D&D 5E How to deal with Metagaming as a player?

Status
Not open for further replies.

machineelf

Explorer
You are answering your own question as this paragraph progresses. Because your players can never know if/when your sensibilities will be tread upon and the stinkeye launched. They must walk on eggshells, constantly ready to have to defend themselves from accusations of being a filthy metagamer should they choose to take an action that fails your unwritten, or to use your own word "nuanced", smell test.

You keep framing my position as though my "sensibilities" are at odds with my players' preferences. They are not. I'm not sure why you concluded that. We agree on the nature of our role-playing experience and what we want out of it. And I am not always the DM. We are happy with how we play. And yes, if a person came into our group and started meta-gaming, it would rub all of us the wrong way. That's why it might be important for groups to talk about these kinds of things and their expectations before they get going.

You also seem to frame this as though this issue is unique to me and I'm the only one who has opinions on it. There is a long history of role-players who frown upon heavy meta-gaming.
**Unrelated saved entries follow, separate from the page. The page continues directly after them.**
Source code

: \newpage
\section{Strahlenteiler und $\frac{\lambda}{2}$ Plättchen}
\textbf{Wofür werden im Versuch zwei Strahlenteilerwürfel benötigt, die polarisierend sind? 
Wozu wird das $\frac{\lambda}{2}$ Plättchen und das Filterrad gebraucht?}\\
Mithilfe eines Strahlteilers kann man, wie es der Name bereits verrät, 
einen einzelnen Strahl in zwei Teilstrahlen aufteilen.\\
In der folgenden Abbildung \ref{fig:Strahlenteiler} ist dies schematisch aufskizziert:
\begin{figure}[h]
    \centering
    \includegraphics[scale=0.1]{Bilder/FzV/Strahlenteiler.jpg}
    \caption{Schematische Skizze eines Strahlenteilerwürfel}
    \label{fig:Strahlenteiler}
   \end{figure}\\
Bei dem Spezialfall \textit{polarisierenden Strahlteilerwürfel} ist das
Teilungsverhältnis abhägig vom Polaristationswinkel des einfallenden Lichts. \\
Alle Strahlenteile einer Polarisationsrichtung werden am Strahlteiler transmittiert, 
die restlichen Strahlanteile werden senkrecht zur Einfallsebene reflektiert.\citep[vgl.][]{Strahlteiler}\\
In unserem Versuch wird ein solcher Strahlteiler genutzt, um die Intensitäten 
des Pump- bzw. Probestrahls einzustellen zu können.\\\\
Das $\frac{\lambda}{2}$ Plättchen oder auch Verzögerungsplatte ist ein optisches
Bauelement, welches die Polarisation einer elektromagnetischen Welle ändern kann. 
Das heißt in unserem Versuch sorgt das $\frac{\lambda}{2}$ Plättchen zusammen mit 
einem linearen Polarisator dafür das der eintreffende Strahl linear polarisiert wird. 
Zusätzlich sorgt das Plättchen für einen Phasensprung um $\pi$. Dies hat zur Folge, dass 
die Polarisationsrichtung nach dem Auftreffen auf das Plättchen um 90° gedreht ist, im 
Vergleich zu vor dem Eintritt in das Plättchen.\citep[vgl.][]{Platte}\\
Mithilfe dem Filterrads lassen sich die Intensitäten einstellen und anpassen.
We are not a small minority.
 

log in or register to remove this ad

Bawylie

A very OK person
Because "metagaming" has a pretty clear definition. You may disagree. But I'll post this wikipedia definition, which I think nails it: "In role-playing games, metagaming is an "out of character" action where a player's character makes use of knowledge that the player is aware of but that the character is not meant to be aware of. Metagaming while taking part in relatively competitive games, or those with a more serious tone, is typically not well received, because a character played by a metagamer does not act in a way that reflects the character's in-game experiences and back-story." https://en.wikipedia.org/wiki/Metagaming_(role-playing_games)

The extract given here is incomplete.